Content starts

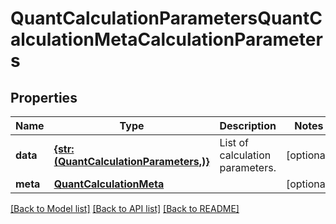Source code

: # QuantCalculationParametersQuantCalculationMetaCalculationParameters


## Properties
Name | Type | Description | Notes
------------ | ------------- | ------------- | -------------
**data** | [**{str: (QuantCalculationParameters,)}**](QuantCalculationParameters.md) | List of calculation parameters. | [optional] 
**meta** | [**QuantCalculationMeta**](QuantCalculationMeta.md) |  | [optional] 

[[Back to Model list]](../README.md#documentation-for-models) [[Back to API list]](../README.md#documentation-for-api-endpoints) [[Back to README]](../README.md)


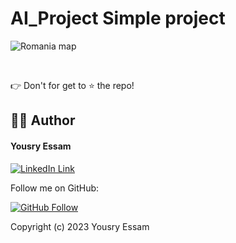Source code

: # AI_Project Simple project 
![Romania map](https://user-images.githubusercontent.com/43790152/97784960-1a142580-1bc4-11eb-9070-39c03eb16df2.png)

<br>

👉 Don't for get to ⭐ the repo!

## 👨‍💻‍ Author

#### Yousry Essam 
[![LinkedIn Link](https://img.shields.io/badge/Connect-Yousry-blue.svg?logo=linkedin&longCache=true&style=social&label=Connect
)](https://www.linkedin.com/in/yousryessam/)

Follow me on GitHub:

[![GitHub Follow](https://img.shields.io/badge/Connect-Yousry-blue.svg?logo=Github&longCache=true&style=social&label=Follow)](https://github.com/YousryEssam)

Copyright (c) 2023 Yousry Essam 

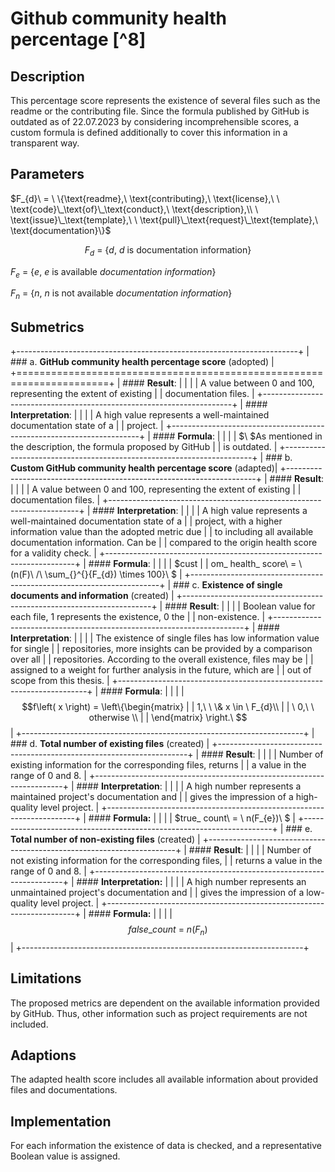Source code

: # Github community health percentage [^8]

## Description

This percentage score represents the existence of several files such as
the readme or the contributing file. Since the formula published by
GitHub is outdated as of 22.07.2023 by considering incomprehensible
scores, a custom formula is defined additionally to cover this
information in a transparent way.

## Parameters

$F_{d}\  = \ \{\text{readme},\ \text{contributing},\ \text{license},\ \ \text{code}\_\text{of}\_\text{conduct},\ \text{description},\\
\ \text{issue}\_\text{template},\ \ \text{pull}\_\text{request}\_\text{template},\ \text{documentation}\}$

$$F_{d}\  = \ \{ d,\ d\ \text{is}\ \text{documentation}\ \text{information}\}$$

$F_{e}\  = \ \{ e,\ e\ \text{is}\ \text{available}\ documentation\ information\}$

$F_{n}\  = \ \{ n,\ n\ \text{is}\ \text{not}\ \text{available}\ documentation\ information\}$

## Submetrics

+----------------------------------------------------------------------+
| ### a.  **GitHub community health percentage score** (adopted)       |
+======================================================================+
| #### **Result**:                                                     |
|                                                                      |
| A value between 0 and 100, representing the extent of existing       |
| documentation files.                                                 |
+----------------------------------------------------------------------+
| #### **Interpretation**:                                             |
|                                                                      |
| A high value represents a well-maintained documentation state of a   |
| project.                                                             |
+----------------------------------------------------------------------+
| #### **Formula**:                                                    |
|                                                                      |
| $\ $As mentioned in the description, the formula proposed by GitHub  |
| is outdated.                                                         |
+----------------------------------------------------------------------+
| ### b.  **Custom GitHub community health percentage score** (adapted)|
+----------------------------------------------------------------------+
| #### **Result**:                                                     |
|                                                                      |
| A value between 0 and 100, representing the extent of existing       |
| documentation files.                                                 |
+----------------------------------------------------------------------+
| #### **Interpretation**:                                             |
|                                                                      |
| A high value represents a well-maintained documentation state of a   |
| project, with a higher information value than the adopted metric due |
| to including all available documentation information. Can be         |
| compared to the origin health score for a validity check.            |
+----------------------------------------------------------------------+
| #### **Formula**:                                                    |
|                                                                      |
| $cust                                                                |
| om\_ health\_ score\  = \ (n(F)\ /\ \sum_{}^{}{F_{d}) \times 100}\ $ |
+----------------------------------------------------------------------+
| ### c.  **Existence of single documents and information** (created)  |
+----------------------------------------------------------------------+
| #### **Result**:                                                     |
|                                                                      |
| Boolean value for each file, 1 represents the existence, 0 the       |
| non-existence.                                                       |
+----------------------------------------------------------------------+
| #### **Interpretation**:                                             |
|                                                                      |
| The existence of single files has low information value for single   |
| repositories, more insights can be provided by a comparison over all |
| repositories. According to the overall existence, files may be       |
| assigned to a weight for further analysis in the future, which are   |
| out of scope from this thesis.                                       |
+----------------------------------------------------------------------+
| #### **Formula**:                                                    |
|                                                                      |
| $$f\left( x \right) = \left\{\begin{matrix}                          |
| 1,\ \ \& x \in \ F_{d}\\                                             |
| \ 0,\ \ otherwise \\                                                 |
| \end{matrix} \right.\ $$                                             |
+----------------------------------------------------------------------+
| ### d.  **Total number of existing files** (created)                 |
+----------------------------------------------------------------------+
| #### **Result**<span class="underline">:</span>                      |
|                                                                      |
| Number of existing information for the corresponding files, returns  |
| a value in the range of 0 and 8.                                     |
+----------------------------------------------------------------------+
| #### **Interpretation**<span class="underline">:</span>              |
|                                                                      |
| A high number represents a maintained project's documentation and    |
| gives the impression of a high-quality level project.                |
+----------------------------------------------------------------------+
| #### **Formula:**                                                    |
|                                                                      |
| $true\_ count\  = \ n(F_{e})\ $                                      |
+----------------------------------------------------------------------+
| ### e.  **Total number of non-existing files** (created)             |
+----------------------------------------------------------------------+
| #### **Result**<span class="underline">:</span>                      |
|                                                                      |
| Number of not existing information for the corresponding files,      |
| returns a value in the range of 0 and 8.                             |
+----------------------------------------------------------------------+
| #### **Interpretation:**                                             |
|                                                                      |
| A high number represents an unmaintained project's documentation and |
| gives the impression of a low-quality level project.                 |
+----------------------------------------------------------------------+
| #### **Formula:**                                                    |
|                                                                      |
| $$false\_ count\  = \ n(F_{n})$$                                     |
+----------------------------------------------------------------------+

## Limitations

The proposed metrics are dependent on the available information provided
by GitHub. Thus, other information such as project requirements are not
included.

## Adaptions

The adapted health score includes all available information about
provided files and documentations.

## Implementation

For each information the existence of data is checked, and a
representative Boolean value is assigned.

Content ends

This exercise requires the lines of the entries containing the string "percentage".

: # Github community health percentage [^8]
This percentage score represents the existence of several files such as
| ### a.  **GitHub community health percentage score** (adopted)       |
| ### b.  **Custom GitHub community health percentage score** (adapted)|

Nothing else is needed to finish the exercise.